South Korea consumer inflation accelerates in July
Monday, August 1, 2011
SEOUL, South Korea (AP) — South Korea's inflation rate accelerated for a second straight month in July as rising prices defy a series of central bank interest rate increases.
The country's consumer price index rose 4.7 percent last month from the year-before period amid higher costs for food and transportation, the government's Statistics Korea announced Monday. That followed an increase of 4.4 percent in June.
The result for July matched the 4.7 percent reached in March, which was the highest since 4.8 percent recorded in October of 2008.
South Korea, Asia's fourth-largest economy, is not the only country in the region battling rising prices.
Surging inflation is among the factors threatening East Asia's economic outlook, the Manila-based Asian Development Bank said in a report last week, emphasizing that levels in many economies have risen above 10-year averages.
Inflation in China, Asia's largest economy, rose to a three-year high of 6.4 percent in June.
The Bank of Korea has raised its key interest rate five times in the past year to 3.25 percent in a bid to stem price pressures, though it kept the borrowing cost unchanged in July.
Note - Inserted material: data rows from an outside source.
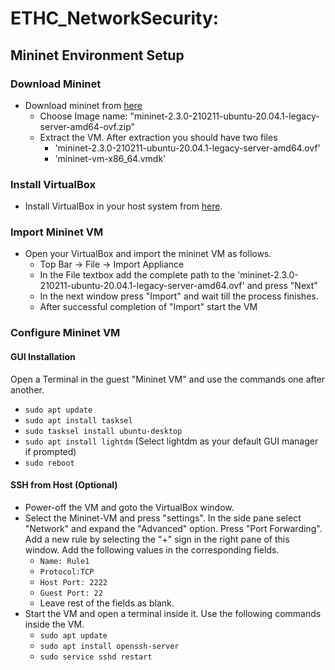 # ETHC_NetworkSecurity: 
## Mininet Environment Setup

### Download Mininet
* Download mininet from [here](https://github.com/mininet/mininet/releases/)
	- Choose Image name: "mininet-2.3.0-210211-ubuntu-20.04.1-legacy-server-amd64-ovf.zip"
	- Extract the VM. After extraction you should have two files
		+ 'mininet-2.3.0-210211-ubuntu-20.04.1-legacy-server-amd64.ovf'
		+ 'mininet-vm-x86_64.vmdk'
### Install VirtualBox
* Install VirtualBox in your host system from [here](https://www.virtualbox.org/wiki/Downloads).
### Import Mininet VM
* Open your VirtualBox and import the mininet VM as follows.
	- Top Bar -> File -> Import Appliance
	- In the File textbox add the complete path to the 'mininet-2.3.0-210211-ubuntu-20.04.1-legacy-server-amd64.ovf' and press "Next"
	- In the next window press "Import" and wait till the process finishes.
	- After successful completion of "Import" start the VM 
### Configure Mininet VM
#### GUI Installation
Open a Terminal in the guest "Mininet VM" and use the commands one after another.
* `sudo apt update`
* `sudo apt install tasksel`
* `sudo tasksel install ubuntu-desktop`
* `sudo apt install lightdm` (Select lightdm as your default GUI manager if prompted)
* `sudo reboot`
#### SSH from Host (Optional)
* Power-off the VM and goto the VirtualBox window.
* Select the Mininet-VM and press "settings". In the side pane select "Network" and expand the "Advanced" option. Press "Port Forwarding". Add a new rule by selecting the "+" sign in the right pane of this window. Add the following values in the corresponding fields. 
	- `Name: Rule1`
	- `Protocol:TCP`
	- `Host Port: 2222`
	- `Guest Port: 22`
	- Leave rest of the fields as blank.
* Start the VM and open a terminal inside it. Use the following commands inside the VM.
	- `sudo apt update`
	- `sudo apt install openssh-server`
	- `sudo service sshd restart`
	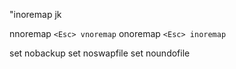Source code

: "inoremap jk <esc>

nnoremap ` <Esc>
vnoremap ` <Esc>
onoremap ` <Esc>
inoremap ` <Esc>

set nobackup
set noswapfile
set noundofile
<!--stackedit_data:
eyJoaXN0b3J5IjpbMjk2NDAxNTk5XX0=
-->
South Korea's inflation rate has now been above 4 percent for seven straight months, a level the central bank sees as intolerable. The bank's next meeting to set the benchmark interest rate is scheduled for Aug. 11.
In June, the International Monetary Fund expressed concern about South Korean inflation and urged "further steady monetary tightening."
So-called core inflation, which strips out volatile agriculture and oil prices, also accelerated in July, increasing 3.8 percent from the year before, Statistics Korea said. It had risen 3.7 percent in June.
Compared with the previous month, the overall consumer price index rose 0.7 percent in July.
South Korea's latest inflation figures came after the central bank announced last week that the country's economic growth slowed in the second quarter to an expansion of 0.8 percent amid weaker exports, manufacturing and services.
The central bank last month raised its inflation forecast for this year to 4 percent from the previous figure of 3.9 percent. It also cut its forecast for economic growth to 4.3 percent from 4.5 percent.
The bank's inflation target is 3 percent, but it has set a "tolerance range" of plus or minus one percentage point from that level. The consumer price index has exceeded the upper end of that range — 4 percent — every month this year through July.